December 13, 2009|By Don Markus | Don Markus,don.markus@baltsun.com

By her late 20s, Perneita Farrar seemed to have overcome many of her life's earlier struggles. An unwed mother at 16, Farrar went on to graduate from the University of Maryland with a degree in public health and a minor in biology. She was working at Montgomery General Hospital in Olney, managing the health education and community outreach departments. On the side, Farrar worked as a health educator for Kaiser Permanente.

But for Farrar, neither her educational background nor her professional experience prepared her for what has become a life-changing battle with lupus.

Diagnosed with the autoimmune disease in 1999, Farrar recalled going to the emergency room at Montgomery General Hospital with acute stomach pain one day in January 2004 and being told she needed emergency surgery to stop internal bleeding. After surgery, the pain persisted for months, and Farrar underwent a second surgery in August of that year to clean out some scar tissue.

"My body was not able to recover from back-to-back surgeries, and my immune system started to attack my body," she said. "I started going downhill."

Farrar's physical condition quickly deteriorated. She lost nearly 40 pounds. She developed bladder problems, which often happens with those suffering from lupus. She began falling in public places. In April 2005, friends found Farrar at her home in Odenton "totally unresponsive."
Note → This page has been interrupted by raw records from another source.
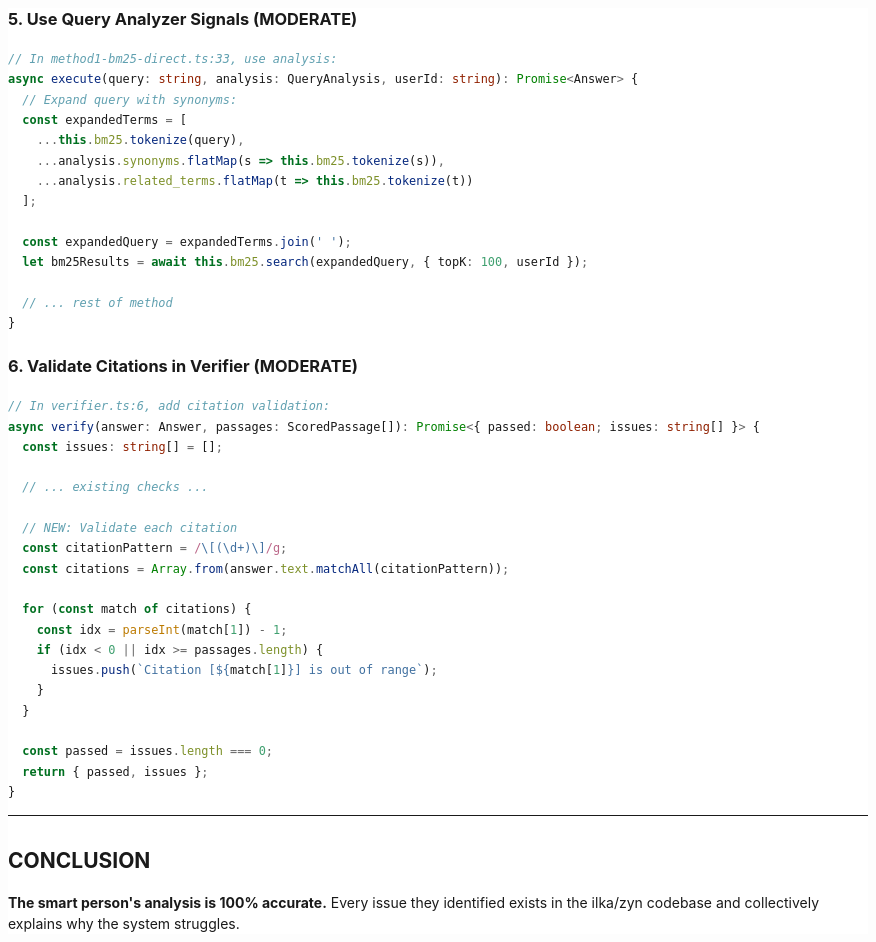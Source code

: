 ### 5. Use Query Analyzer Signals (MODERATE)

```typescript
// In method1-bm25-direct.ts:33, use analysis:
async execute(query: string, analysis: QueryAnalysis, userId: string): Promise<Answer> {
  // Expand query with synonyms:
  const expandedTerms = [
    ...this.bm25.tokenize(query),
    ...analysis.synonyms.flatMap(s => this.bm25.tokenize(s)),
    ...analysis.related_terms.flatMap(t => this.bm25.tokenize(t))
  ];
  
  const expandedQuery = expandedTerms.join(' ');
  let bm25Results = await this.bm25.search(expandedQuery, { topK: 100, userId });
  
  // ... rest of method
}
```

### 6. Validate Citations in Verifier (MODERATE)

```typescript
// In verifier.ts:6, add citation validation:
async verify(answer: Answer, passages: ScoredPassage[]): Promise<{ passed: boolean; issues: string[] }> {
  const issues: string[] = [];
  
  // ... existing checks ...
  
  // NEW: Validate each citation
  const citationPattern = /\[(\d+)\]/g;
  const citations = Array.from(answer.text.matchAll(citationPattern));
  
  for (const match of citations) {
    const idx = parseInt(match[1]) - 1;
    if (idx < 0 || idx >= passages.length) {
      issues.push(`Citation [${match[1]}] is out of range`);
    }
  }
  
  const passed = issues.length === 0;
  return { passed, issues };
}
```

---

## CONCLUSION

**The smart person's analysis is 100% accurate.** Every issue they identified exists in the ilka/zyn codebase and collectively explains why the system struggles.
They took her to the University of Maryland Medical Center in Baltimore, where she went into a coma. Several major organs failed. When she woke up two weeks later, Farrar was told by doctors that she would never walk again because of the damage lupus had done to her spinal cord.

Four years later, after seven more surgeries and more than 2 1/2 years in hospitals and nursing homes, Farrar, who is now 36, is on a slow but increasingly steady road that she hopes will lead to a full recovery. Though the odds of becoming fully ambulatory are still against her, "she's not going to accept anything less," said Ellicott City rheumatologist Stephen George, who has treated Farrar for two years.

Living on her own in a wheelchair-accessible townhouse in Elkridge, nearing completion of her master's degree in education at her alma mater, Farrar said that George has told her that she has become a "poster child" for living productively with a lupus-related spinal cord injury known as transverse myelitis.

Still unable to get around without either a motorized wheelchair or walker, Farrar will take another step in her recovery this week.

At a recent pancake breakfast at a local Applebee's restaurant, Farrar raised a little over $2,000 to help defray the cost of a 10-day trip to Southern California, where she will receive intensive physical therapy as part of Project Walk. She will also celebrate her 37th birthday there Monday and spend part of the day in the audience watching the "Dr. Phil" show, which was part of her daily routine when she was in a nursing home.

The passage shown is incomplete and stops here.